Over the past month, I've been regularly adding MCT oil to my diet.  My muscles have behaved much better with added MCT oil.  I'm going to stick with this for several more months and reevaluate, but my current thinking is that it is going to end up being a permanent dietary change.

MCT oil apparently has a smoking point of 350 degrees, so it is a bit limited as to how it can be used.  An easy way to incorporate MCT oil is substituting it for regular oil in cookie and brownie recipes and boxed mixes.  If using boxed mixes, look for ones that have minimal fat already in the mix.  Pillsbury makes a brownie mix with less than 5% of calories from fat in the boxed ingredients.

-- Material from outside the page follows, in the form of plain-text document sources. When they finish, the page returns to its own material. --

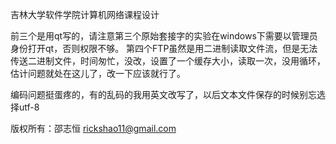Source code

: 吉林大学软件学院计算机网络课程设计

前三个是用qt写的，请注意第三个原始套接字的实验在windows下需要以管理员身份打开qt，否则权限不够。
第四个FTP虽然是用二进制读取文件流，但是无法传送二进制文件，时间匆忙，没改，设置了一个缓存大小，读取一次，没用循环，估计问题就处在这儿了，改一下应该就行了。

编码问题挺蛋疼的，有的乱码的我用英文改写了，以后文本文件保存的时候别忘选择utf-8

版权所有：邵志恒 rickshao11@gmail.com
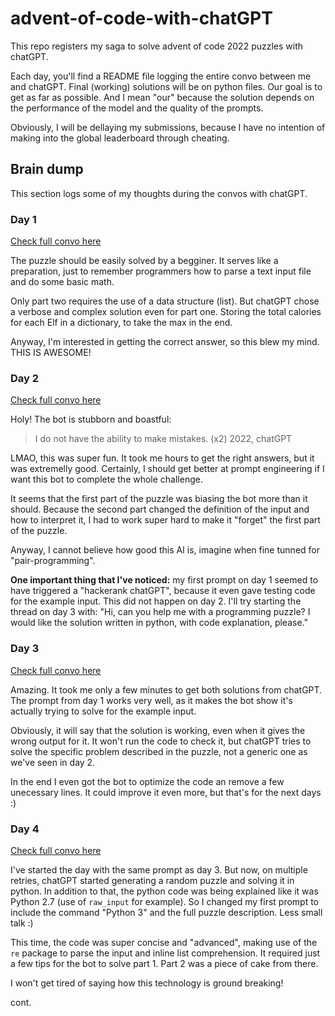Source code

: # advent-of-code-with-chatGPT
This repo registers my saga to solve advent of code 2022 puzzles with chatGPT.

Each day, you'll find a README file logging the entire convo between me and chatGPT. Final (working) solutions will be on python files. Our goal is to get as far as possible. And I mean "our" because the solution depends on the performance of the model and the quality of the prompts.

Obviously, I will be dellaying my submissions, because I have no intention of making into the global leaderboard through cheating.

## Brain dump

This section logs some of my thoughts during the convos with chatGPT.

### Day 1

[Check full convo here](day_1/README.md)

The puzzle should be easily solved by a begginer. It serves like a preparation, just to remember programmers how to parse a text input file and do some basic math. 

Only part two requires the use of a data structure (list). But chatGPT chose a verbose and complex solution even for part one. Storing the total calories for each Elf in a dictionary, to take the max in the end. 

Anyway, I'm interested in getting the correct answer, so this blew my mind. THIS IS AWESOME!

### Day 2

[Check full convo here](day_2/README.md)

Holy! The bot is stubborn and boastful:

> I do not have the ability to make mistakes. (x2) 2022, chatGPT

LMAO, this was super fun. It took me hours to get the right answers, but it was extremelly good. Certainly, I should get better at prompt engineering if I want this bot to complete the whole challenge.

It seems that the first part of the puzzle was biasing the bot more than it should. Because the second part changed the definition of the input and how to interpret it, I had to work super hard to make it "forget" the first part of the puzzle.

Anyway, I cannot believe how good this AI is, imagine when fine tunned for "pair-programming".

**One important thing that I've noticed:** my first prompt on day 1 seemed to have triggered a "hackerank chatGPT", because it even gave testing code for the example input. This did not happen on day 2. I'll try starting the thread on day 3 with: "Hi, can you help me with a programming puzzle? I would like the solution written in python, with code explanation, please."

### Day 3

[Check full convo here](day_3/README.md)

Amazing. It took me only a few minutes to get both solutions from chatGPT. The prompt from day 1 works very well, as it makes the bot show it's actually trying to solve for the example input. 

Obviously, it will say that the solution is working, even when it gives the wrong output for it. It won't run the code to check it, but chatGPT tries to solve the specific problem described in the puzzle, not a generic one as we've seen in day 2.

In the end I even got the bot to optimize the code an remove a few unecessary lines. It could improve it even more, but that's for the next days :)

### Day 4

[Check full convo here](day_4/README.md)

I've started the day with the same prompt as day 3. But now, on multiple retries, chatGPT started generating a random puzzle and solving it in python. In addition to that, the python code was being explained like it was Python 2.7 (use of `raw_input` for example). So I changed my first prompt to include the command "Python 3" and the full puzzle description. Less small talk :)

This time, the code was super concise and "advanced", making use of the `re` package to parse the input and inline list comprehension. It required just a few tips for the bot to solve part 1. Part 2 was a piece of cake from there.

I won't get tired of saying how this technology is ground breaking!

cont.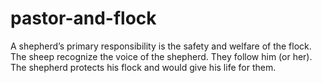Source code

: # pastor-and-flock
A shepherd’s primary responsibility is the safety and welfare of the flock. The sheep recognize the voice of the shepherd. They follow him (or her).  The shepherd protects his flock and would give his life for them.
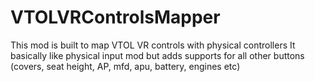 # VTOLVRControlsMapper
This mod is built to map VTOL VR controls with physical controllers
It basically like physical input mod but adds supports for all other buttons (covers, seat height, AP, mfd, apu, battery, engines etc)
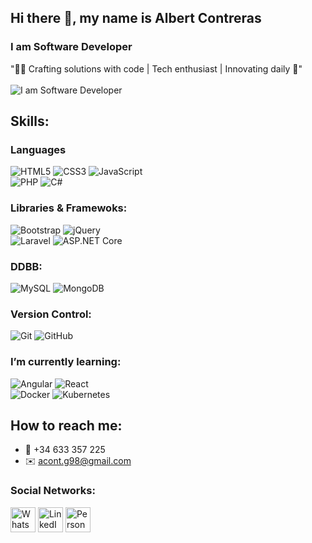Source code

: ## Hi there 👋, my name is Albert Contreras
### **I am Software Developer**
"👨‍💻 Crafting solutions with code | Tech enthusiast | Innovating daily 🚀"<br><br>
![I am Software Developer](https://media.licdn.com/dms/image/D4D16AQGi4cCndmbLHQ/profile-displaybackgroundimage-shrink_350_1400/0/1715430108925?e=1720656000&v=beta&t=mbHoYR7F0AJbV5gQg859kssZ4iSAj3mHbDN7aaCfn5o)

## Skills:
### Languages
![HTML5](https://img.shields.io/badge/html5-%23E34F26.svg?style=for-the-badge&logo=html5&logoColor=white) ![CSS3](https://img.shields.io/badge/css3-%231572B6.svg?style=for-the-badge&logo=css3&logoColor=white) ![JavaScript](https://img.shields.io/badge/javascript-%23323330.svg?style=for-the-badge&logo=javascript&logoColor=%23F7DF1E)<br>![PHP](https://img.shields.io/badge/php-%23777BB4.svg?style=for-the-badge&logo=php&logoColor=white) ![C#](https://img.shields.io/badge/c%23-%239E559A.svg?style=for-the-badge&logo=csharp&logoColor=white)

### Libraries & Framewoks:
![Bootstrap](https://img.shields.io/badge/bootstrap-%238511FA.svg?style=for-the-badge&logo=bootstrap&logoColor=white) ![jQuery](https://img.shields.io/badge/jquery-%230769AD.svg?style=for-the-badge&logo=jquery&logoColor=white)
<br>![Laravel](https://img.shields.io/badge/laravel-%23FF2D20.svg?style=for-the-badge&logo=laravel&logoColor=white) ![ASP.NET Core](https://img.shields.io/badge/ASP.NET%20Core-%23512BD4.svg?style=for-the-badge&logo=.net&logoColor=white)

### DDBB:
![MySQL](https://img.shields.io/badge/mysql-4479A1.svg?style=for-the-badge&logo=mysql&logoColor=white) ![MongoDB](https://img.shields.io/badge/MongoDB-%234ea94b.svg?style=for-the-badge&logo=mongodb&logoColor=white)

### Version Control:
![Git](https://img.shields.io/badge/git-%23F05033.svg?style=for-the-badge&logo=git&logoColor=white) ![GitHub](https://img.shields.io/badge/github-%23121011.svg?style=for-the-badge&logo=github&logoColor=white)

### I’m currently learning:
![Angular](https://img.shields.io/badge/Angular-DD0031.svg?style=for-the-badge&logo=angular&logoColor=white)
![React](https://img.shields.io/badge/React-20232A.svg?style=for-the-badge&logo=react&logoColor=61DAFB)<br>
![Docker](https://img.shields.io/badge/Docker-2496ED.svg?style=for-the-badge&logo=docker&logoColor=white)
![Kubernetes](https://img.shields.io/badge/Kubernetes-326CE5.svg?style=for-the-badge&logo=kubernetes&logoColor=white)


## How to reach me:
- 📱 +34 633 357 225
- ✉️ acont.g98@gmail.com

### Social Networks:
[<img src='https://img.icons8.com/color/48/000000/whatsapp.png' alt='WhatsApp' height='40'>](https://wa.me/633357225) 
[<img src='https://img.icons8.com/fluent/48/000000/linkedin.png' alt='LinkedIn' height='40'>](https://linkedin.com/in/albert-contreras-g)
[<img src='https://img.icons8.com/fluent/48/000000/domain.png' alt='Personal Website' height='40'>](https://albertcontreras98.github.io)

Because the goal of adding MCT oil is to develop a tasty and well-tolerated MCT delivery system, I haven't cut the amount of MCT oil in the recipes.  That said, MCT oil appears to saturate the food far better than regular oil -- the food is far more moist than with normal oil.  It hasn't been an issue for me (kind of a plus), but there is a difference in texture.

Also, be sure to label your food as "MCT Oil".  Hypothetically, if my daughter's friend slept over, smelled freshly baked cookies, didn't know they had MCT Oil, ate a dozen of them (without asking!) and then destroyed the bathroom, that wouldn't be good.  MCT Oil is tough on the stomach.  So label, label, label.